The identity scheme previously mentioned is an interactive protocol that requires participation from both parties. How do we turn this into a non-interactive signature scheme where one party issues signatures and other parties can verify them (the reason for this conversation is that anyone should be able to publicly verify)? Here, we place the last Chinese box.
A three-move identification scheme can be turned into a signature scheme using the Fiat–Shamir transformation: instead of the verifier accepting the commitment and sending a challenge c, the prover computes the challenge as a hash H(M || w1) of the message M and of the value w1 (computed in step 1 of the previous scheme). This is an approach in which the signer has created an instance of a lattice problem, which only the signer knows the solution to.
This in turn means that if a message was signed with a key, it could have only been signed by the person with access to the private key, and it can be verified by anyone with access to the public key.
How is this procedure related to the lattice’s problems we have seen? It is used to prove the security of the scheme: specifically the M-SIS (module SIS) problem and the LWE decisional problem.
The Chinese box is now constructed, and we have a digital signature scheme that can be used safely in the face of quantum computers.
Other Digital Signatures beyond Dilithium
In Star Trek, Dilithium is a rare material that cannot be replicated. Similarly, signatures cannot be replicated or forged: each one is unique. But this does not mean that there are no other algorithms we can use to generate post-quantum signatures. Dilithium is currently designated as a finalist candidate for standardization as part of the post-quantum NIST process. But, there are others:
- Falcon, another lattice-based candidate, based on NTRU lattices.
- Rainbow, a scheme based on multivariate polynomials.
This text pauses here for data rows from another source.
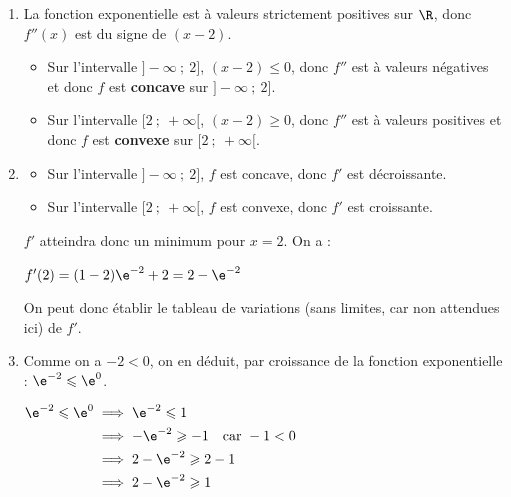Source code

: \begin{enumerate}
$f''(x)=-1 \times \e^{-x} + (1-x) \times \big(- \e^{-x}\big) + 0 = \big(-1 - (1-x)\big)\e^{-x} = (x - 2)\e^{-x}$.

On arrive bien à l'expression annoncée.

\item La fonction exponentielle est à valeurs strictement positives sur $\R$, donc $f''(x)$ est du signe de $(x - 2)$.

\begin{itemize}
\item Sur l'intervalle $]-\infty ~;~ 2]$, $(x - 2) \leqslant 0$, donc $f''$ est à valeurs négatives et donc $f$ est \textbf{concave} sur $]-\infty ~;~ 2]$.
\item Sur l'intervalle $[2 ~;~ +\infty[$, $(x - 2) \geqslant 0$, donc $f''$ est à valeurs positives et donc $f$ est \textbf{convexe} sur $[2 ~;~ +\infty[$.
\end{itemize}

\item 
\begin{itemize}
\item Sur l'intervalle $]-\infty ~;~ 2]$, $f$ est concave, donc $f'$ est décroissante.
\item Sur l'intervalle $[2 ~;~ +\infty[$, $f$ est convexe, donc $f'$ est croissante.
\end{itemize}

$f'$ atteindra donc un minimum pour $x = 2$. On a :

$f'(2) = (1 - 2)\e^{-2} + 2 = 2 - \e^{-2}$

On peut donc établir le tableau de variations (sans limites, car non attendues ici) de $f'$.




		\item Comme on a $-2< 0$, on en déduit, par croissance de la fonction exponentielle : \quad $\e^{-2} \leqslant \e^{0}$.

$\begin{aligned}
\e^{-2} \leqslant \e^{0}
&\implies \e^{-2} \leqslant 1\\
&\implies -\e^{-2} \geqslant -1\quad \text{car }-1 < 0\\
&\implies 2-\e^{-2} \geqslant 2-1\\
&\implies 2-\e^{-2} \geqslant 1\\
\end{aligned}$


\end{enumerate}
We have seen examples of KEMs in other blog posts and signatures that are resistant to attacks by quantum computers. Now is the time to step back and take a look at the bigger picture. We have the building blocks, but the problem of actually building post-quantum secure cryptographic protocols with them remains, as well as making existing protocols such as TLS post-quantum secure. This problem is not entirely straightforward, owing to the trade-offs that post-quantum algorithms present. As we have carefully stitched together mathematical problems and cryptographic tools to get algorithms with the properties we desire, so do we have to carefully compose these algorithms to get the secure protocols that we need.
- “Fiat-Shamir With Aborts: Applications to Lattice and Factoring-Based Signatures” by Vadim Lyubashevsky: https://www.iacr.org/archive/asiacrypt2009/59120596/59120596.pdf
- “A Concrete Treatment of Fiat-Shamir Signatures in the Quantum Random-Oracle Model” by Eike Kiltz, Vadim Lyubashevsky and Christian Schaffner: https://eprint.iacr.org/2017/916.pdf
- “On Lattices, Learning with Errors, Random Linear Codes, and Cryptography” by Oded Regev: https://cims.nyu.edu/~regev/papers/qcrypto.pdf
- “CRYSTALS: (Cryptographic Suite for Algebraic Lattices) Dilithium” by Léo Ducas, Eike Kiltz, Tancrede Lepoint, Vadim Lyubashevsky, Peter Schwabe, Gregor Seiler and Damien Stehle: https://csrc.nist.gov/CSRC/media/Presentations/crystals-dilithium-round-2-update/images-media/crystals-dilithium-lyubashevsky.pdf
- “The Design and Cryptanalysis of Post-Quantum Digital Signature Algorithms” by Ward Beullens: https://www.esat.kuleuven.be/cosic/publications/thesis-417.pdf
- “How To Prove Yourself: Practical Solutions to Identification and Signature Problems” by Amos Fiat and Adi Shamir: https://link.springer.com/content/pdf/10.1007/3-540-47721-7_12.pdf
1This “high-order” and “low-order” procedure decomposes a vector, and there is a specific procedure for this for Dilithium. It aims to reduce the size of the public key.